Please retype the data below exactly, stopping after the line with "Fit a naive" and skipping every picture.

----------------------------------------

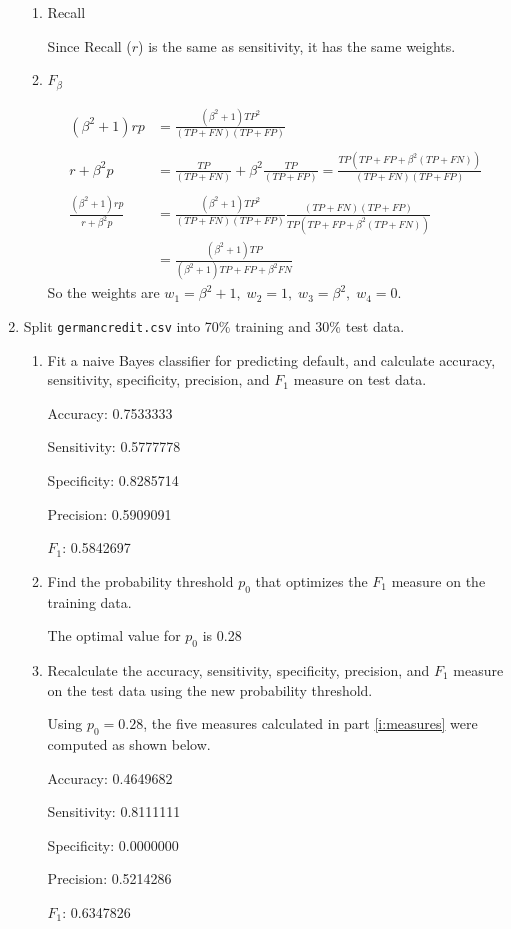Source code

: \documentclass[11pt]{article}
\begin{document}
\begin{enumerate}
\begin{enumerate}
    \item Recall

          Since Recall ($r$) is the same as sensitivity, it has the same weights. 

    \item $F_\beta$

$$
\begin{array}{rl}
         (\beta^2 + 1)rp &= \frac{(\beta^2 + 1)TP^2}{(TP + FN)(TP + FP)}\\
& \\
         r + \beta^2p & = \frac{TP}{(TP + FN)} + \beta^2\frac{TP}{(TP + FP)} = \frac{TP(TP + FP + \beta^2(TP + FN)) }{(TP + FN)(TP + FP)}\\
&\\
\frac{(\beta^2 + 1)rp}{r + \beta^2 p} &= \frac{(\beta^2 + 1)TP^2}{(TP + FN)(TP + FP)}\frac{(TP + FN)(TP + FP)}{TP(TP + FP + \beta^2(TP + FN))}\\
 &= \frac{(\beta^2 + 1)TP}{(\beta^2 + 1)TP + FP + \beta^2 FN}
\end{array}
$$
So the weights are $w_1 = \beta^2 + 1,\; w_2 = 1,\; w_3 = \beta^2,\; w_4 = 0$.
  \end{enumerate}

\item Split \verb|germancredit.csv| into 70\% training and 30\% test data. 

  \begin{enumerate}
    \item \label{i:measures} Fit a naive Bayes classifier for predicting default, and calculate accuracy, sensitivity, 
    specificity, precision, and $F_1$ measure on test data. 

Accuracy: 0.7533333 

Sensitivity: 0.5777778 

Specificity: 0.8285714 

Precision: 0.5909091 

$F_1$: 0.5842697

    \item Find the probability threshold $p_0$ that optimizes the $F_1$ measure on the training data. 

    The optimal value for $p_0$ is 0.28

    \item Recalculate the accuracy, sensitivity, specificity, precision, and $F_1$ measure on the test 
    data using the new probability threshold. 

Using $p_0 = 0.28$, the five measures calculated in part \ref{i:measures} were computed as shown below. 

Accuracy: 0.4649682 

Sensitivity: 0.8111111 

Specificity: 0.0000000 

Precision: 0.5214286 

$F_1$: 0.6347826



  \end{enumerate}
\end{enumerate}
\end{document}
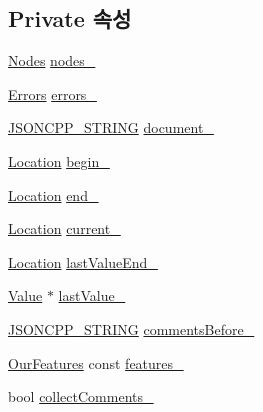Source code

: \subsection*{Private 속성}
\begin{DoxyCompactItemize}
\item 
\hyperlink{class_json_1_1_our_reader_a8480a5ef159cee3a090f96358414d8d3}{Nodes} \hyperlink{class_json_1_1_our_reader_a19cc4e8c5d17ee6822f752e9a36f4ce3}{nodes\+\_\+}
\item 
\hyperlink{class_json_1_1_our_reader_a8cc69593ef7303e58e99bb5dbb767562}{Errors} \hyperlink{class_json_1_1_our_reader_afb76b68ba1ab68fe09cf2838e3d4898d}{errors\+\_\+}
\item 
\hyperlink{json_8h_a1e723f95759de062585bc4a8fd3fa4be}{J\+S\+O\+N\+C\+P\+P\+\_\+\+S\+T\+R\+I\+NG} \hyperlink{class_json_1_1_our_reader_a726230af83d22d25e0c76cec3408ecf1}{document\+\_\+}
\item 
\hyperlink{class_json_1_1_our_reader_a1bdc7bbc52ba87cae6b19746f2ee0189}{Location} \hyperlink{class_json_1_1_our_reader_a9bda9d72335d52cd06e65f9eca3f70f5}{begin\+\_\+}
\item 
\hyperlink{class_json_1_1_our_reader_a1bdc7bbc52ba87cae6b19746f2ee0189}{Location} \hyperlink{class_json_1_1_our_reader_ab1f69b0260c27a0d2d65dc56e42c8f9d}{end\+\_\+}
\item 
\hyperlink{class_json_1_1_our_reader_a1bdc7bbc52ba87cae6b19746f2ee0189}{Location} \hyperlink{class_json_1_1_our_reader_a5211fbbba94be80a22dd2317c621efcc}{current\+\_\+}
\item 
\hyperlink{class_json_1_1_our_reader_a1bdc7bbc52ba87cae6b19746f2ee0189}{Location} \hyperlink{class_json_1_1_our_reader_a101eadc45e01c60628b53f0db3d13482}{last\+Value\+End\+\_\+}
\item 
\hyperlink{class_json_1_1_value}{Value} $\ast$ \hyperlink{class_json_1_1_our_reader_a9f994b6a2227c5d96e6ed6cbc74ed251}{last\+Value\+\_\+}
\item 
\hyperlink{json_8h_a1e723f95759de062585bc4a8fd3fa4be}{J\+S\+O\+N\+C\+P\+P\+\_\+\+S\+T\+R\+I\+NG} \hyperlink{class_json_1_1_our_reader_a9c53e77e290eb9081298210a955fda6a}{comments\+Before\+\_\+}
\item 
\hyperlink{class_json_1_1_our_features}{Our\+Features} const \hyperlink{class_json_1_1_our_reader_a2714302d5cc54ca2ce4118ea51c0397a}{features\+\_\+}
\item 
bool \hyperlink{class_json_1_1_our_reader_a259f6ac988da2894bcafc670e42f73ad}{collect\+Comments\+\_\+}
\end{DoxyCompactItemize}


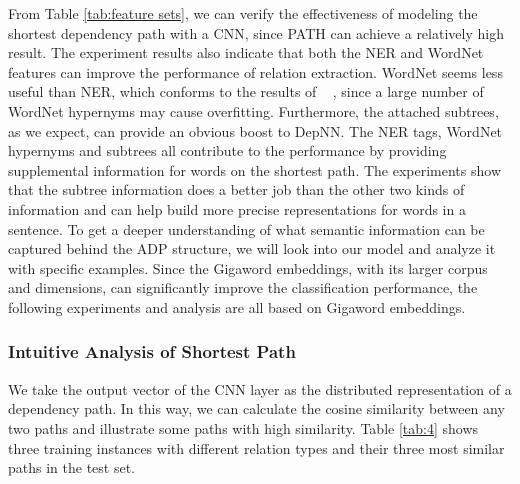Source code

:\documentclass[11pt]{article}
\begin{document}
From Table \ref{tab:feature sets}, we can verify the effectiveness of modeling the shortest dependency path with a CNN, since PATH can achieve a relatively high result. The experiment results also indicate that both the NER and WordNet features can improve the performance of relation extraction.
WordNet seems less useful than NER,  which conforms to the results of ~ , since a large number of WordNet hypernyms may cause overfitting. Furthermore, the attached subtrees, as we expect, can provide an obvious boost to DepNN.
The NER tags, WordNet hypernyms and subtrees all contribute to the performance by providing supplemental information for words on the shortest path. The experiments show that the subtree information does a better job than the other two kinds of information and can help build more precise representations for words in a sentence.
To get a deeper understanding of what semantic information can be captured behind the ADP structure, we will look into our model and analyze it with specific examples. Since the Gigaword embeddings, with its larger corpus and dimensions, can significantly improve the classification performance, the following experiments and analysis are all based on Gigaword embeddings.



\subsubsection{Intuitive Analysis of Shortest Path}
We take the output vector of the CNN layer as the distributed representation of a dependency path. In this way, we can calculate the cosine similarity between any two paths and illustrate some paths with high similarity.
Table \ref{tab:4} shows three training instances with different relation types and their three most similar paths in the test set.
\end{document}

----------------------------------------

> _Answer to this task_
Source code

: \documentclass[11pt]{article}
\begin{document}
\begin{enumerate}
\begin{enumerate}
    \item Recall

          Since Recall ($r$) is the same as sensitivity, it has the same weights. 

    \item $F_\beta$

$$
\begin{array}{rl}
         (\beta^2 + 1)rp &= \frac{(\beta^2 + 1)TP^2}{(TP + FN)(TP + FP)}\\
& \\
         r + \beta^2p & = \frac{TP}{(TP + FN)} + \beta^2\frac{TP}{(TP + FP)} = \frac{TP(TP + FP + \beta^2(TP + FN)) }{(TP + FN)(TP + FP)}\\
&\\
\frac{(\beta^2 + 1)rp}{r + \beta^2 p} &= \frac{(\beta^2 + 1)TP^2}{(TP + FN)(TP + FP)}\frac{(TP + FN)(TP + FP)}{TP(TP + FP + \beta^2(TP + FN))}\\
 &= \frac{(\beta^2 + 1)TP}{(\beta^2 + 1)TP + FP + \beta^2 FN}
\end{array}
$$
So the weights are $w_1 = \beta^2 + 1,\; w_2 = 1,\; w_3 = \beta^2,\; w_4 = 0$.
  \end{enumerate}

\item Split \verb|germancredit.csv| into 70\% training and 30\% test data. 

  \begin{enumerate}
    \item \label{i:measures} Fit a naive Bayes classifier for predicting default, and calculate accuracy, sensitivity, 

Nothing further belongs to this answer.